Ken Muse

What Is ARC Doing?

There’s an elegance in the simplicity of well-written code. This is true of Kubernetes controllers (such as ARC) as well. Troubleshooting issues actually benefits from understanding this. At its root, ARC is surprisingly simple: it’s just scaling a template.

What do I mean by this? Let’s explore!

The Templates

To understand what’s happening, you first need to know that there are three “modes” for the runner scale sets. The mode is configured by setting containerMode.type when deploying a new runner scale set:

  • Docker-in-Docker (dind)
    This mode uses a predefined template with limited configurability. It contains a DinD container and the runner container, enabling it to support Docker image builds and manual image execution.
  • Kubernetes (kubernetes)
    This mode uses a minimally configurable template that relies on using the K8S API to create containers as needed. By default, the runner coordinates the activities for the process, including creating other containers for the job, services, and steps as needed. It doesn’t have a Docker container, so it does not natively support manual Docker commands, including image building. This mode relies on persistent volume claims (PVCs) to share data between the containers and the runner.
  • Default (no mode specified)
    This is the default configuration, containing just the runner container. It may seem like this is the least functional mode because it does not support container jobs. In truth, it’s the most powerful configuration. When no containerMode type is set, ARC will utilize any user-provided template that includes the runner container.

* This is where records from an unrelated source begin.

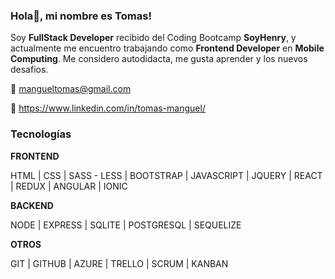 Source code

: ### Hola👋, mi nombre es Tomas! 

Soy **FullStack Developer** recibido del Coding Bootcamp **SoyHenry**, y actualmente me encuentro trabajando como **Frontend Developer** en **Mobile Computing**.
Me considero autodidacta, me gusta aprender y los nuevos desafios. 



:email: mangueltomas@gmail.com

:link: https://www.linkedin.com/in/tomas-manguel/


### Tecnologías

**FRONTEND**

HTML | CSS | SASS - LESS | BOOTSTRAP | JAVASCRIPT | JQUERY | REACT | REDUX | ANGULAR | IONIC 

**BACKEND**

NODE | EXPRESS | SQLITE | POSTGRESQL | SEQUELIZE

**OTROS**

GIT | GITHUB | AZURE | TRELLO | SCRUM | KANBAN 
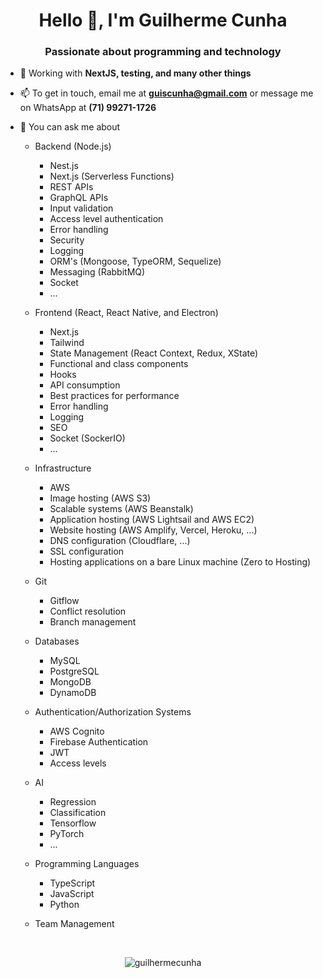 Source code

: <h1 align="center">Hello 👋, I'm Guilherme Cunha</h1>
<h3 align="center">Passionate about programming and technology</h3>

- 🌱 Working with **NextJS, testing, and many other things**
<!-- 
- 👨‍💻 Check out some of my projects at [https://github.com/GuilhermeCunha?tab=repositories](https://github.com/GuilhermeCunha?tab=repositories)
-->
- 📫 To get in touch, email me at **guiscunha@gmail.com** or message me on WhatsApp at **(71) 99271-1726**
- 💬 You can ask me about
    
    - Backend (Node.js)
        - Nest.js
        - Next.js (Serverless Functions)
        - REST APIs
        - GraphQL APIs
        - Input validation
        - Access level authentication
        - Error handling
        - Security
        - Logging
        - ORM's (Mongoose, TypeORM, Sequelize)
        - Messaging (RabbitMQ)
        - Socket
        - ...
    
    - Frontend (React, React Native, and Electron)
        - Next.js
        - Tailwind
        - State Management (React Context, Redux, XState)
        - Functional and class components
        - Hooks
        - API consumption
        - Best practices for performance
        - Error handling
        - Logging
        - SEO
        - Socket (SockerIO)
        - ...
    
    - Infrastructure
        - AWS
        - Image hosting (AWS S3)
        - Scalable systems (AWS Beanstalk)
        - Application hosting (AWS Lightsail and AWS EC2)
        - Website hosting (AWS Amplify, Vercel, Heroku, ...)
        - DNS configuration (Cloudflare, ...)
        - SSL configuration
        - Hosting applications on a bare Linux machine (Zero to Hosting)
    
    - Git
        - Gitflow
        - Conflict resolution
        - Branch management
    
    - Databases
        - MySQL
        - PostgreSQL 
        - MongoDB
        - DynamoDB
    
    - Authentication/Authorization Systems
        - AWS Cognito 
        - Firebase Authentication
        - JWT
        - Access levels
    
    - AI
        - Regression
        - Classification
        - Tensorflow
        - PyTorch
        - ...
    
    - Programming Languages
        - TypeScript
        - JavaScript
        - Python
    
    - Team Management

<p>&nbsp;</p>
<p align="center">
    <img align="center" src="https://github-readme-stats.vercel.app/api?username=guilhermecunha&show_icons=true" alt="guilhermecunha"/>
</p>
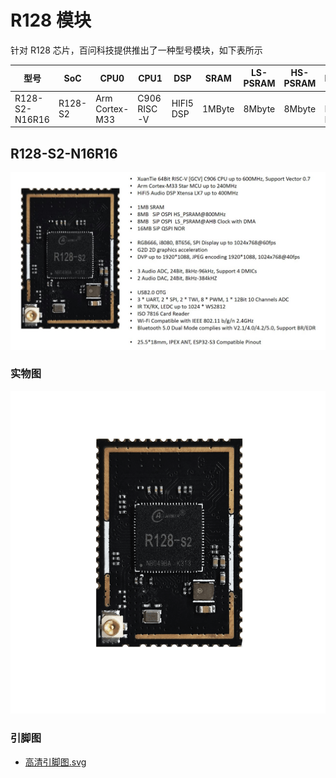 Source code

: # R128 模块

针对 R128 芯片，百问科技提供推出了一种型号模块，如下表所示

| 型号                 | SoC     | CPU0           | CPU1        | DSP       | SRAM   | LS-PSRAM | HS-PSRAM | Flash         | DAC                                         |
| -------------------- | ------- | -------------- | ----------- | --------- | ------ | -------- | -------- | ------------- | ------------------------------------------- |
| R128-S2-N16R16 | R128-S2 | Arm Cortex-M33 | C906 RISC-V | HIFI5 DSP | 1MByte | 8Mbyte   | 8Mbyte   | 16M NOR Flash | 2 Audio DAC<br/>LINEOUTLP/N<br/>LINEOUTRP/N |

## R128-S2-N16R16

![R128-S2](assets/post/r128_module/R128-S2.jpg)

### 实物图

![R128mm.png](assets/post/r128_module/1689918006306-r128mm-resized.png)

### 引脚图

- [高清引脚图.svg](https://www.aw-ol.com/downloads?cat=22)
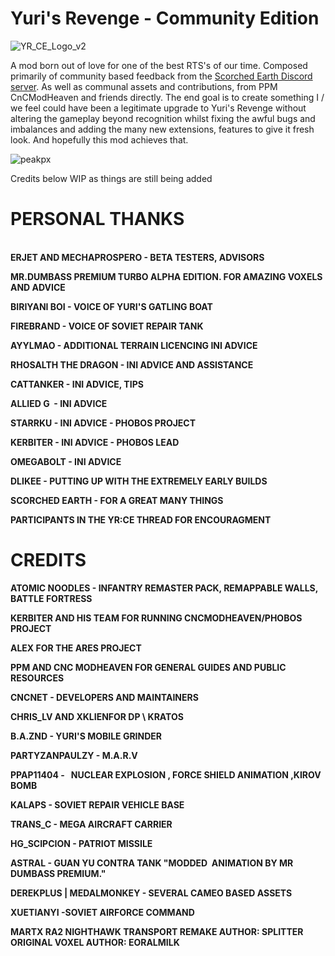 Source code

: # Yuri's Revenge - Community Edition

![YR_CE_Logo_v2](https://user-images.githubusercontent.com/72227841/173371253-bbb8a9db-5a1d-487f-a88b-e8e6e112f9b7.png)

A mod born out of love for one of the best RTS's of our time. Composed primarily of community based feedback from the  <a href="https://discord.gg/PsJ4WSxGV5">Scorched Earth Discord server</a>. As well as communal assets and contributions, from PPM CnCModHeaven and friends directly. The end goal is to create something I / we feel could have been a legitimate upgrade to Yuri's Revenge without altering the gameplay beyond recognition whilst fixing the awful bugs and imbalances and adding the many new extensions, features to give it fresh look. And hopefully this mod achieves that.


![peakpx](https://user-images.githubusercontent.com/72227841/173369562-20d4b607-7690-4bbe-aaa6-a22aec78ab1e.png)


Credits below WIP as things are still being added

# PERSONAL THANKS

**\
ERJET AND MECHAPROSPERO - BETA TESTERS, ADVISORS**

**MR.DUMBASS PREMIUM TURBO ALPHA EDITION. FOR AMAZING VOXELS AND ADVICE**

**BIRIYANI BOI - VOICE OF YURI'S GATLING BOAT**

**FIREBRAND - VOICE OF SOVIET REPAIR TANK**

**AYYLMAO - ADDITIONAL TERRAIN LICENCING INI ADVICE**

**RHOSALTH THE DRAGON - INI ADVICE AND ASSISTANCE**

**CATTANKER - INI ADVICE, TIPS**

**ALLIED G  - INI ADVICE**

**STARRKU - INI ADVICE - PHOBOS PROJECT**

**KERBITER - INI ADVICE - PHOBOS LEAD**

**OMEGABOLT - INI ADVICE**

**DLIKEE - PUTTING UP WITH THE EXTREMELY EARLY BUILDS**

**SCORCHED EARTH - FOR A GREAT MANY THINGS**

**PARTICIPANTS IN THE YR:CE THREAD FOR ENCOURAGMENT**

# CREDITS

**ATOMIC NOODLES - INFANTRY REMASTER PACK, REMAPPABLE WALLS, BATTLE FORTRESS**

**KERBITER AND HIS TEAM FOR RUNNING CNCMODHEAVEN/PHOBOS PROJECT**

**ALEX FOR THE ARES PROJECT**

**PPM AND CNC MODHEAVEN FOR GENERAL GUIDES AND PUBLIC RESOURCES**

**CNCNET - DEVELOPERS AND MAINTAINERS**

**CHRIS_LV AND XKLIENFOR DP \ KRATOS**

**B.A.ZND - YURI'S MOBILE GRINDER**

**PARTYZANPAULZY - M.A.R.V**

**PPAP11404 -   NUCLEAR EXPLOSION , FORCE SHIELD ANIMATION ,KIROV BOMB**

**KALAPS - SOVIET REPAIR VEHICLE BASE**

**TRANS_C - MEGA AIRCRAFT CARRIER**

**HG_SCIPCION - PATRIOT MISSILE**

**ASTRAL - GUAN YU CONTRA TANK "MODDED  ANIMATION BY MR DUMBASS PREMIUM."**

**DEREKPLUS | MEDALMONKEY - SEVERAL CAMEO BASED ASSETS**

**XUETIANYI -SOVIET AIRFORCE COMMAND**

**MARTX RA2 NIGHTHAWK TRANSPORT REMAKE AUTHOR: SPLITTER ORIGINAL VOXEL AUTHOR: EORALMILK**

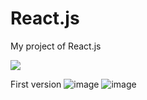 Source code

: # React.js
My project of React.js

![](https://github.com/AAndrys/React.js/blob/master/react.gif)

First version
![image](https://github.com/AAndrys/React.js/blob/master/on.png)
![image](https://github.com/AAndrys/React.js/blob/master/off.png)

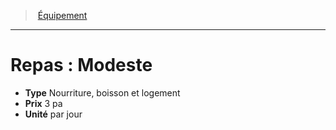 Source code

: ﻿---
!EquipmentItem
Type: Nourriture, boisson et logement
Price: 3 pa
Unity: par jour
Id: equipment_hd.md#repas--modeste
ParentLink: equipment_hd.md#Équipement
Name: 'Repas : Modeste'
ParentName: Équipement
NameLevel: 1
Attributes: {}
---
> [Équipement](hd_equipment.md)

---

# Repas : Modeste

- **Type** Nourriture, boisson et logement
- **Prix** 3 pa
- **Unité** par jour

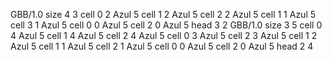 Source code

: <gs-board without-header> GBB/1.0
size 4 3
cell 0 2 Azul 5 
cell 1 2 Azul 5 
cell 2 2 Azul 5 
cell 1 1 Azul 5 
cell 3 1 Azul 5 
cell 0 0 Azul 5 
cell 2 0 Azul 5 
head 3 2
 </gs-board>
<gs-board without-header> GBB/1.0
size 3 5
cell 0 4 Azul 5 
cell 1 4 Azul 5 
cell 2 4 Azul 5 
cell 0 3 Azul 5 
cell 2 3 Azul 5 
cell 1 2 Azul 5 
cell 1 1 Azul 5 
cell 2 1 Azul 5 
cell 0 0 Azul 5 
cell 2 0 Azul 5 
head 2 4
 </gs-board> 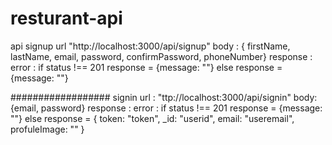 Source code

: # resturant-api

api 
signup
url "http://localhost:3000/api/signup"
body : { firstName, lastName, email, password, confirmPassword, phoneNumber}
response : 
  error : 
    if status !== 201
      response = {message: ""}
    else 
      response = {message: ""}
        
 ##################
 signin
 url : "ttp://localhost:3000/api/signin"
 body: {email, password}
 response : 
  error : 
    if status !== 201
      response = {message: ""}
    else 
      response = {
        token: "token",
        _id: "userid",
        email: "useremail",
        profuleImage: ""
      }
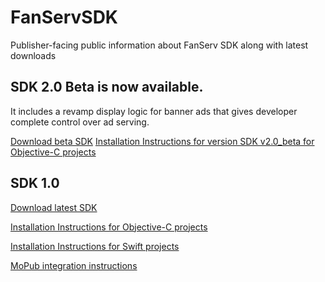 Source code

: # FanServSDK
Publisher-facing public information about FanServ SDK along with latest downloads

## SDK 2.0 Beta is now available.

It includes a revamp display logic for banner ads that gives developer complete control over ad serving.

[Download beta SDK](https://github.com/fanserv/FanServSDK/blob/master/FanServerFramework_v2_0_beta.zip?raw=true)
[Installation Instructions for version SDK v2.0_beta for Objective-C projects](https://github.com/fanserv/FanServSDK/wiki/Installation-instructions-for-beta)

## SDK 1.0

[Download latest SDK](https://github.com/fanserv/FanServSDK/blob/master/FanServerFramework_v1_1.zip?raw=true)

[Installation Instructions for Objective-C projects](https://github.com/fanserv/FanServSDK/wiki/installation)

[Installation Instructions for Swift projects](https://github.com/fanserv/FanServSDK/wiki/Installation-Swift)

[MoPub integration instructions](https://github.com/fanserv/FanServSDK/wiki/MoPub-integration-instructions)
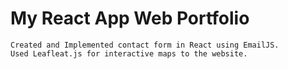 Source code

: # My React App Web Portfolio
    Created and Implemented contact form in React using EmailJS.
    Used Leafleat.js for interactive maps to the website.



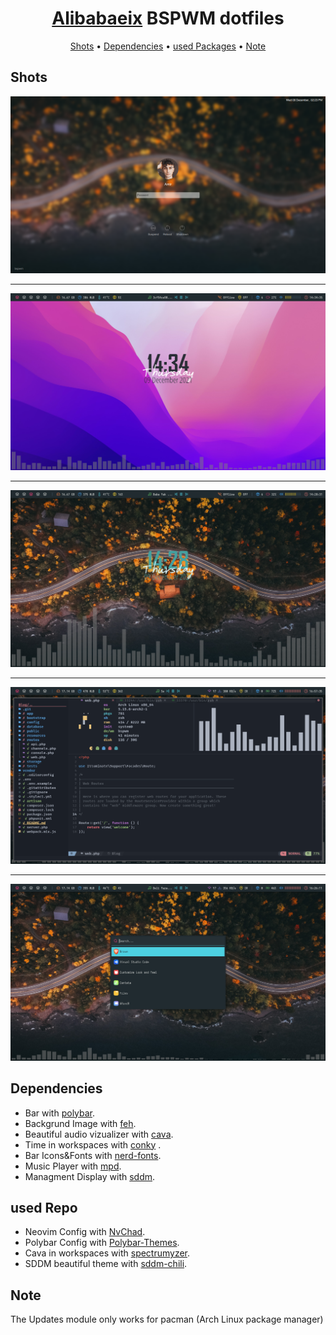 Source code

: <h1 align="center"><a href="https://github.com/Alibabaeix">Alibabaeix</a> BSPWM dotfiles</h1>

<div align="center">
	<a href="https://github.com/Alibabaeix/dotfiles#Shots">Shots</a>
  <span> • </span>
    	<a href="https://github.com/Alibabaeix/dotfiles#Dependencies">Dependencies</a>
  <span> • </span>
       	<a href="https://github.com/Alibabaeix/dotfiles#used-Packages">used Packages</a>
  <span> • </span>
       	<a href="https://github.com/Alibabaeix/dotfiles#Note">Note</a>
  <p></p>
</div>


## Shots
<img src="https://raw.githubusercontent.com/Alibabaeix/dotfiles/main/Shots/login.png"><hr>
<img src="https://raw.githubusercontent.com/Alibabaeix/dotfiles/main/Shots/main1.png"><hr>
<img src="https://raw.githubusercontent.com/Alibabaeix/dotfiles/main/Shots/main2.png"><hr>
<img src="https://raw.githubusercontent.com/Alibabaeix/dotfiles/main/Shots/nvim.png"><hr>
<img src="https://raw.githubusercontent.com/Alibabaeix/dotfiles/main/Shots/menu.png">

## Dependencies
- Bar with [polybar](https://github.com/polybar/polybar).
- Backgrund Image with [feh](https://feh.finalrewind.org/).
- Beautiful audio vizualizer with [cava](https://github.com/karlstav/cava).
- Time in workspaces with [conky](https://github.com/brndnmtthws/conky) .
- Bar Icons&Fonts with [nerd-fonts](https://github.com/ryanoasis/nerd-fonts).
- Music Player with [mpd](https://www.musicpd.org/).
- Managment Display with [sddm](https://github.com/sddm/sddm).

## used Repo
- Neovim Config with [NvChad](https://nvchad.github.io/).
- Polybar Config with [Polybar-Themes](https://github.com/adi1090x/polybar-themes).
- Cava in workspaces with [spectrumyzer](https://github.com/HaCk3Dq/spectrumyzer).
- SDDM beautiful theme with [sddm-chili](https://github.com/MarianArlt/sddm-chili).

## Note
The Updates module only works for pacman (Arch Linux package manager)
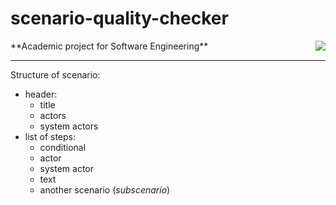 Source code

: # scenario-quality-checker
<img align="right" src="https://travis-ci.com/adrianmisko/scenario-quality-checker.svg?branch=master">
**Academic project for Software Engineering**

<hr />

Structure of scenario:
* header:
   * title
   * actors
   * system actors
* list of steps:
   * conditional
   * actor
   * system actor
   * text
   * another scenario (*subscenario*)

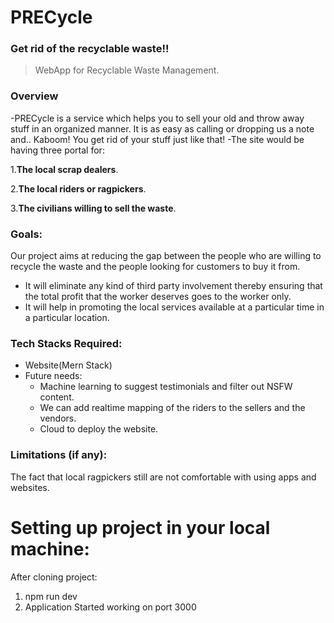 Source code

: # PRECycle

### Get rid of the recyclable waste!!

> WebApp for Recyclable Waste Management.

### Overview

-PRECycle is a service which helps you to sell your old and throw away stuff in an organized manner.
It is as easy as calling or dropping us a note and.. Kaboom! You get rid of your stuff just like that!
-The site would be having three portal for:

1.**The local scrap dealers**.

2.**The local riders or ragpickers**.

3.**The civilians willing to sell the waste**.

### Goals:

Our project aims at reducing the gap between the people who are willing to recycle the waste and the people looking for customers to buy it from.

- It will eliminate any kind of third party involvement thereby ensuring that the total profit that the worker deserves goes to the worker only.
- It will help in promoting the local services available at a particular time in a particular location.

### Tech Stacks Required:

- Website(Mern Stack)
- Future needs:
  - Machine learning to suggest testimonials and filter out NSFW content.
  - We can add realtime mapping of the riders to the sellers and the vendors.
  - Cloud to deploy the website.

### Limitations (if any):

The fact that local ragpickers still are not comfortable with using apps and websites.

# Setting up project in your local machine:

After cloning project:

1. npm run dev
2. Application Started working on port 3000
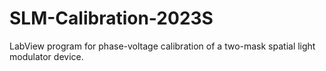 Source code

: # SLM-Calibration-2023S
LabView program for phase-voltage calibration of a two-mask spatial light modulator device.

The dind and kubernetes templates are included in the gha-runner-scale-set settings file, values.yaml , providing deeper details about what will be deployed.

The Process

Based on the scale set configuration, ARC is responsible for creating runner pods to process available jobs. That means that it monitors two sources: the GitHub services (to understand the number of jobs needed) and the Kubernetes service (to understand how many runner pods have been created and their status). It then creates new runners (or removes idle runners) to keep the number of active runners between minRunners and the smaller of maxRunners and the number of jobs waiting to be processed.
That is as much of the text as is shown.